Neurology of Stroke is a crucial topic for the United States Medical Licensing Examination (USMLE). This guide aims to provide a comprehensive overview of the essential concepts related to the neurology of stroke. It covers the definition, classification, etiology, pathophysiology, clinical presentation, diagnosis, and management of stroke.

I. Definition

A stroke, also known as a cerebrovascular accident (CVA), refers to the sudden onset of neurological deficits caused by the interruption of blood flow to the brain.
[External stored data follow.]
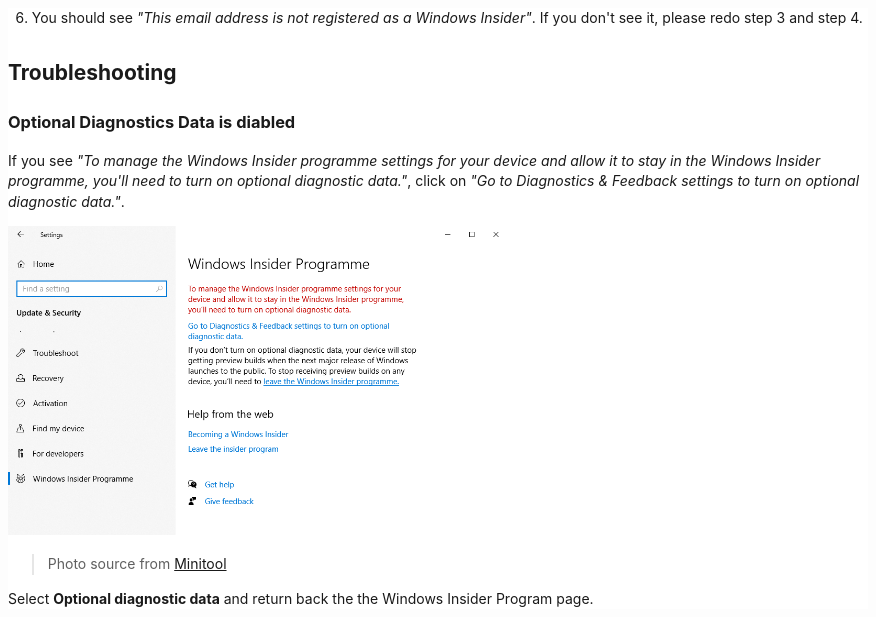 6. You should see *"This email address is not registered as a Windows Insider"*. If you don't see it, please redo step 3 and step 4.

## Troubleshooting

### Optional Diagnostics Data is diabled

If you see *"To manage the Windows Insider programme settings for your device and allow it to stay in the Windows Insider programme, you'll need to turn on optional diagnostic data."*, click on *"Go to Diagnostics & Feedback settings to turn on optional diagnostic data."*. 

<img src="./img/joining-windows-insider/optional-diagnos.png" width="500px">

> Photo source from [Minitool](https://www.minitool.com/news/how-to-join-windows-insider-program.html) 

Select **Optional diagnostic data** and return back the the Windows Insider Program page.
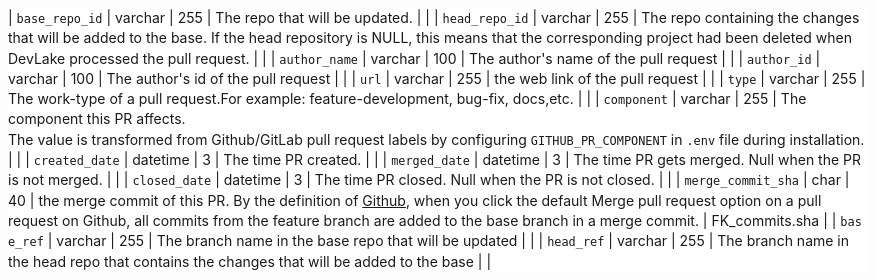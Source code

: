 | `base_repo_id`     | varchar  | 255        | The repo that will be updated.                                                                                                                                                                                                                                                                                                                                                                 |                |
| `head_repo_id`     | varchar  | 255        | The repo containing the changes that will be added to the base. If the head repository is NULL, this means that the corresponding project had been deleted when DevLake processed the pull request.                                                                                                                                                                                            |                |
| `author_name`      | varchar  | 100        | The author's name of the pull request                                                                                                                                                                                                                                                                                                                                                          |                |
| `author_id`        | varchar  | 100        | The author's id of the pull request                                                                                                                                                                                                                                                                                                                                                            |                |
| `url`              | varchar  | 255        | the web link of the pull request                                                                                                                                                                                                                                                                                                                                                               |                |
| `type`             | varchar  | 255        | The work-type of a pull request.For example: feature-development, bug-fix, docs,etc.                                                                                                                                                                                                                                                                                                           |                |
| `component`        | varchar  | 255        | The component this PR affects.<br/>The value is transformed from Github/GitLab pull request labels by configuring `GITHUB_PR_COMPONENT` in `.env` file during installation.                                                                                                                                                                                                                    |                |
| `created_date`     | datetime | 3          | The time PR created.                                                                                                                                                                                                                                                                                                                                                                           |                |
| `merged_date`      | datetime | 3          | The time PR gets merged. Null when the PR is not merged.                                                                                                                                                                                                                                                                                                                                       |                |
| `closed_date`      | datetime | 3          | The time PR closed. Null when the PR is not closed.                                                                                                                                                                                                                                                                                                                                            |                |
| `merge_commit_sha` | char     | 40         | the merge commit of this PR. By the definition of [Github](https://docs.github.com/en/repositories/configuring-branches-and-merges-in-your-repository/managing-branches-in-your-repository/changing-the-default-branch), when you click the default Merge pull request option on a pull request on Github, all commits from the feature branch are added to the base branch in a merge commit. | FK_commits.sha |
| `base_ref`         | varchar  | 255        | The branch name in the base repo that will be updated                                                                                                                                                                                                                                                                                                                                          |                |
| `head_ref`         | varchar  | 255        | The branch name in the head repo that contains the changes that will be added to the base                                                                                                                                                                                                                                                                                                      |                |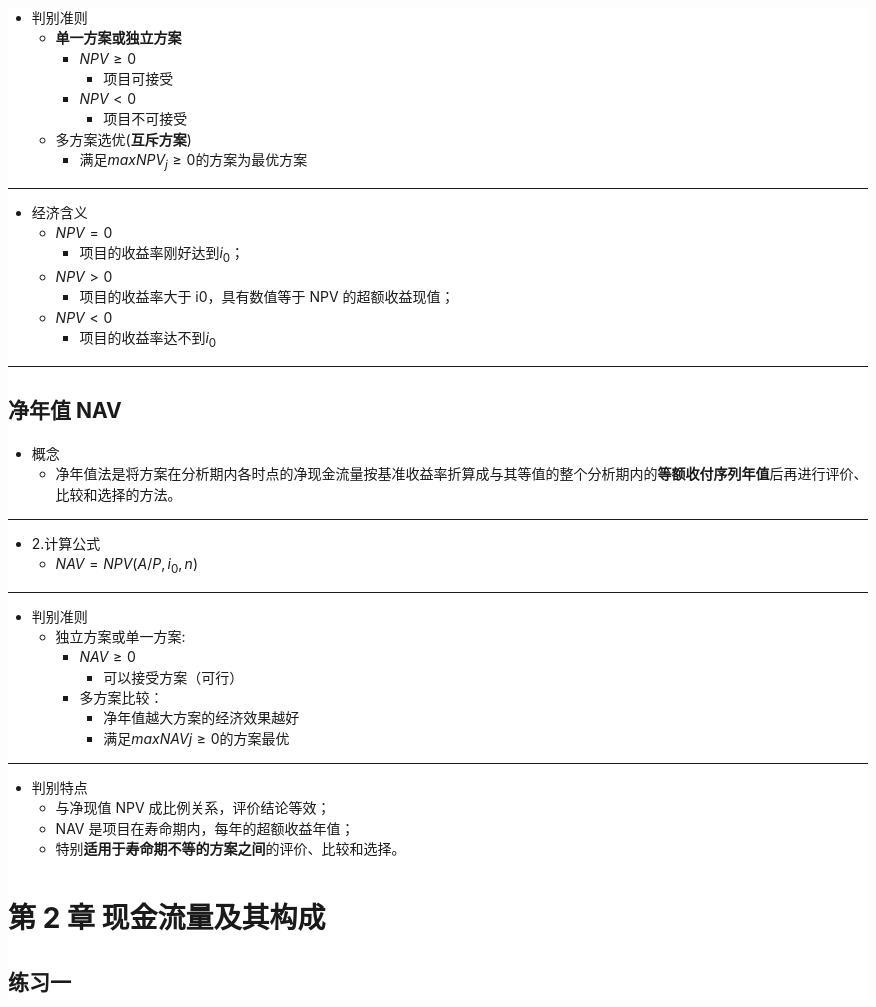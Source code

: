 
- 判别准则
  - **单一方案或独立方案**
    - $NPV \geq 0$
      - 项目可接受
    - $NPV < 0$
      - 项目不可接受
  - 多方案选优(**互斥方案**)
    - 满足$max{{NPV}_j \geq 0}$的方案为最优方案

---

- 经济含义
  - $NPV=0$
    - 项目的收益率刚好达到$i_0$；
  - $NPV>0$
    - 项目的收益率大于 i0，具有数值等于 NPV 的超额收益现值；
  - $NPV<0$
    - 项目的收益率达不到$i_0$

---

## 净年值 NAV

- 概念
  - 净年值法是将方案在分析期内各时点的净现金流量按基准收益率折算成与其等值的整个分析期内的**等额收付序列年值**后再进行评价、比较和选择的方法。

---

- 2.计算公式
  - $NAV = NPV(A/P, i_0, n)$

---

- 判别准则
  - 独立方案或单一方案:
    - $NAV ≥ 0$
      - 可以接受方案（可行）
    - 多方案比较：
      - 净年值越大方案的经济效果越好
      - 满足$max{NAVj ≥ 0}$的方案最优

---

- 判别特点
  - 与净现值 NPV 成比例关系，评价结论等效；
  - NAV 是项目在寿命期内，每年的超额收益年值；
  - 特别**适用于寿命期不等的方案之间**的评价、比较和选择。

# 第 2 章 现金流量及其构成

## 练习一
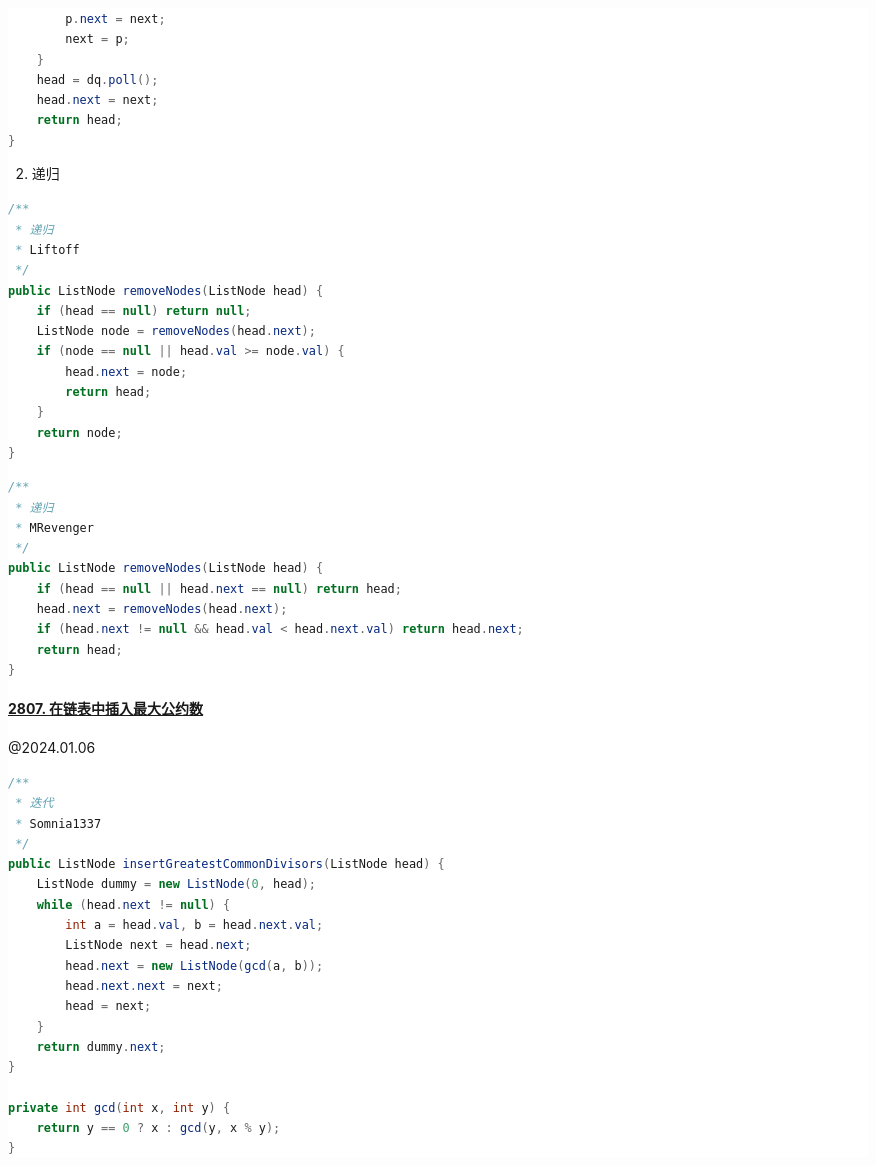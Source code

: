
 ```java
		p.next = next;
		next = p;
	}
	head = dq.poll();
	head.next = next;
	return head;
}
```

2. 递归

```java
/**
 * 递归
 * Liftoff
 */
public ListNode removeNodes(ListNode head) {
	if (head == null) return null;
	ListNode node = removeNodes(head.next);
	if (node == null || head.val >= node.val) {
		head.next = node;
		return head;
	}
	return node;
}
```

```java
/**
 * 递归
 * MRevenger
 */
public ListNode removeNodes(ListNode head) {
	if (head == null || head.next == null) return head;
	head.next = removeNodes(head.next);
	if (head.next != null && head.val < head.next.val) return head.next;
	return head;
}
```

#### [2807. 在链表中插入最大公约数](https://leetcode.cn/problems/insert-greatest-common-divisors-in-linked-list/)

@2024.01.06

```java
/**
 * 迭代
 * Somnia1337
 */
public ListNode insertGreatestCommonDivisors(ListNode head) {
	ListNode dummy = new ListNode(0, head);
	while (head.next != null) {
		int a = head.val, b = head.next.val;
		ListNode next = head.next;
		head.next = new ListNode(gcd(a, b));
		head.next.next = next;
		head = next;
	}
	return dummy.next;
}

private int gcd(int x, int y) {
	return y == 0 ? x : gcd(y, x % y);
}
```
It is a medical emergency and requires immediate attention.

II. Classification

  1. Ischemic Stroke: Caused by a blockage or occlusion of a cerebral artery, resulting in inadequate blood supply to the brain.
  2. Hemorrhagic Stroke: Caused by bleeding into the brain parenchyma or surrounding spaces due to ruptured blood vessels.

III. Etiology

  1. Ischemic Stroke:
    • Thrombotic Stroke: Formation of a blood clot within a cerebral artery.
    • Embolic Stroke: Occlusion of a cerebral artery by an embolus originating from a distant source.
  2. Hemorrhagic Stroke:
    • Intracerebral Hemorrhage: Bleeding within the brain due to rupture of a blood vessel.
    • Subarachnoid Hemorrhage: Bleeding in the subarachnoid space, typically caused by a ruptured cerebral aneurysm.

IV. Pathophysiology

  1. Ischemic Stroke:
    • Reduced blood flow leads to cerebral hypoxia and subsequent neuronal injury.
    • Activation of inflammatory cascades, excitotoxicity, and oxidative stress contribute to further damage.
  2. Hemorrhagic Stroke:
    • Blood extravasation causes direct mechanical damage and compression of adjacent brain tissue.
    • Toxic effects of blood components and subsequent inflammation worsen neuronal injury.

V. Clinical Presentation

  1. Ischemic Stroke:
    • Sudden onset of focal neurological deficits corresponding to the affected cerebral artery territory.
    • Symptoms may include hemiparesis, hemisensory loss, aphasia, visual field defects, and neglect.
  2. Hemorrhagic Stroke:
    • Sudden onset of severe headache often described as "the worst headache of my life."
    • Additional symptoms may include altered mental status, nausea/vomiting, focal deficits, and seizures.

VI. Diagnosis

  1. History and Physical Examination:
    • Detailed assessment of neurological deficits and risk factors.
  2. Imaging:
    • Non-Contrast CT scan: Differentiates between ischemic and hemorrhagic stroke.
    • MRI: Helpful in identifying the location and extent of ischemic injury.
    • CT Angiography/Magnetic Resonance Angiography: Evaluates the cerebral vasculature.
  3. Laboratory Tests:
    • Complete Blood Count: Rules out thrombocytopenia or coagulopathy.
    • Coagulation Profile: Assesses clotting factors and bleeding disorders.
    • Lipid Profile: Evaluates hyperlipidemia as a risk factor.

VII. Management

  1. Ischemic Stroke:
    • Thrombolytic Therapy: Administer recombinant tissue plasminogen activator (tPA) within the therapeutic window.
    • Endovascular Thrombectomy: Mechanical removal of the clot using a catheter-based approach.
    • Antiplatelet Therapy: Initiate aspirin within 24-48 hours.
  2. Hemorrhagic Stroke:
    • Neurosurgical Intervention: Consider surgical evacuation for large intracerebral hemorrhages.
    • Blood Pressure Control: Maintain systolic blood pressure <140 mmHg.
    • Supportive Care: Monitor intracranial pressure, correct coagulopathy, and manage seizures.


Understanding the neurology of stroke is crucial for the USMLE as it helps assess a candidate's knowledge of the definition, classification, etiology, pathophysiology, clinical presentation, diagnosis, and management of stroke. This guide summarizes the key points necessary for success on the exam.